Statistician I (#167)

mansfiem · July 3, 2008, 7:23pm

The heart of this problem, as suggested in the quiz description, is
pattern
matching. Essentially, we want to turn user-created rules into Ruby
regular
expressions, or at least some other method for comparing data against
those
rules.

I’ll come back to that in a minute. If we assume, for the moment, that
we
have the pattern matching in place, the rest of the code is pretty
trivial.
Read and parse the rules; then, read and parse the data according to
those
rules. Most of the submissions were pretty similar in this respect.
Here’s
the main loop from the solution of Benjamin Billian, as an example.

rules = [] # Set of Rules

# get Rules
File.open ARGV[0], 'r' do |file|
  file.each_line {|line| rules << create_rule(line)}
end

All lines of the first file (containing the rules) are read and passed
through the function create_rule. Those rules are then stored in an
array
to be used in the next section.

unmatched = [] # Array of unmatched lines

# get Data
File.open ARGV[1], 'r' do |file|
  file.each_line do |line|
    matched = false
    rules.each_with_index do |rule, i|
      if (match = rule.match(line)) != nil
        l = match.length
        a = match[1...l]
        a.delete nil
        puts "Rule #{i}: #{a.join ', '}"
        matched = true
        break
      end
    end
    unless matched
      unmatched << line
      puts '# No Match'
    end
  end
end

Now, all lines of the second file (containing the data) are read and
compared against each of the rules. When a match is found, the field
data is
output along with the rule’s index. If no match is found, the input line
is
stored in the unmatched array, to be used at the end:

puts '-----'
puts 'Unmatched input:'
unmatched.each { |line| puts line }

That completes the quiz’s specification. There are a couple minor
revisions
I’d make to Benjamin’s inner loop, my revision shown here:

    rules.each_with_index do |rule, i|
      if match = rule.match(line)
        a = match.captures
        a.delete nil
        puts "Rule #{i}: #{a.join ', '}"
        matched = true
        break
      end
    end

First, the match != nil test is redundant, since nil is false in
that
context; removing the comparison removes clutter. Second, the
MatchData
method captures gets the values wanted in a single method call.
Another
alternative would have been to use [1..-1] to avoid having to get the
match length.

Finally, one alternative to using each_with_index (which requires that
you
keep some sort of tracking variable to know if a match was found) is
using
Enumerable#find, as shown Matthew M.'s submission.

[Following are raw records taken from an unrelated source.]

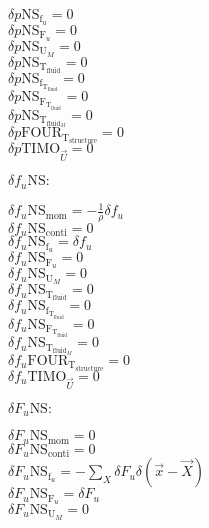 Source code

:\documentclass[10pt]{article} %
\begin{document}
\begin{center}
	$\delta p \text{NS}_{\text{f}_u} = 0$\\
	$\delta p \text{NS}_{\text{F}_u} = 0$\\
	$\delta p \text{NS}_{\text{U}_M} = 0$\\
	$\delta p \text{NS}_{\text{T}_{\text{fluid}}} = 0$\\
	$\delta p \text{NS}_{\text{f}_{\text{T}_{\text{fluid}}}} = 0$\\
	$\delta p \text{NS}_{\text{F}_{\text{T}_{\text{fluid}}}} = 0$\\
	$\delta p \text{NS}_{\text{T}_{\text{fluid}_M}} = 0$\\
	$\delta p \text{FOUR}_{\text{T}_{\text{structure}}} = 0$\\
	$\delta p \text{TIMO}_{\vec{U}} = 0$\\
\begin{flushleft}
	$\delta f_u \text{NS}:$
\end{flushleft}
	$\delta f_u \text{NS}_{\text{mom}} =  -\frac{1}{\rho}\delta f_u$\\
	$\delta f_u \text{NS}_{\text{conti}} = 0$\\
	$\delta f_u \text{NS}_{\text{f}_u} = \delta f_u$\\
	$\delta f_u \text{NS}_{\text{F}_u} = 0$\\
	$\delta f_u \text{NS}_{\text{U}_M} = 0$\\
	$\delta f_u \text{NS}_{\text{T}_{\text{fluid}}} = 0$\\
	$\delta f_u \text{NS}_{\text{f}_{\text{T}_{\text{fluid}}}} = 0$\\
	$\delta f_u \text{NS}_{\text{F}_{\text{T}_{\text{fluid}}}} = 0$\\
	$\delta f_u \text{NS}_{\text{T}_{\text{fluid}_M}} = 0$\\
	$\delta f_u \text{FOUR}_{\text{T}_{\text{structure}}} = 0$\\
	$\delta f_u \text{TIMO}_{\vec{U}} = 0$\\
\begin{flushleft}
	$\delta F_u \text{NS}:$
\end{flushleft}
	$\delta F_u \text{NS}_{\text{mom}} =  0$\\
	$\delta F_u \text{NS}_{\text{conti}} = 0$\\
	$\delta F_u \text{NS}_{\text{f}_u} = -\sum_X \delta F_u \delta (\vec{x}-\vec{X})$\\
	$\delta F_u \text{NS}_{\text{F}_u} = \delta F_u$\\
	$\delta F_u \text{NS}_{\text{U}_M} = 0$\\

\end{center}
\end{document}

Now, back to pattern matching. While I commend the efforts of those who
wrote rule parsers, I would also recommend to the same that they learn
to
use regular expressions, or at least review their knowledge. The rule
format
as specified by the quiz is intentionally simple, and takes little
effort to
create a regular expression that is compact and almost certainly more
efficient than parsing by hand.

As a first example of how to create an appropriate regular expression
from
an input rule, let’s look again at Benjamin’s solution, his
create_rule
method:

create_rule(str)
  str.gsub! '.', '\.'
  str.gsub! '[', '(?:'  # change [text] into (?:text)?
  str.gsub! ']', ')?'
  str.gsub! /<.+?>/, '(.+?)'  # change <text> into (.+?)
  Regexp.new "^#{str}$"
end

Each substitution here turns some portion of the rule into a Regexp.
First, periods are escaped, since they have special meaning in a
Regexp,
while we want a literal period.

Next, as indicated in the comment, square brackets surrounding text are
changed to (?:text)?. This is a regular expression group that is
optional (from the trailing ?) and non-matching (from the ?:
present
after the opening parenthesis). Using a non-matching group allows us to
operate on the group as a whole (e.g. making it optional) and avoids
remembering the content of that group.

Benjamin’s next substitution changes <text> to (.+?), a
non-optional,
matching group. These are the field values we want to remember later.
The
.+? mechanism matches a string of any characters with length of at
least
one. The more familiar .+ does the same thing, but greedily, and would
fail for any rule with more than one field (since the first field’s <
would match the last field’s >). The question-mark of .+? turns this
pattern into a non-greedy match.

Finally, the new string, after these substitutions, is prefixed with ^
and
suffixed with $ to indicate the beginning and end of the line, and a
new
Regexp object is created.

Now, Benjamin’s solution for creating regular expressions is a start,
but
incomplete. It will work with the sample rules and data provided, but in
order to make this a more general solution, we need to consider other
special characters. What if a rule contained a question-mark, asterisk,
or
any other character special to regular expressions? We’d have to escape
each
of those. Likewise, we don’t want to escape square brackets (i.e. a
special character both for our rules and for Ruby regular expressions),
but
instead transform them into a completely different pattern.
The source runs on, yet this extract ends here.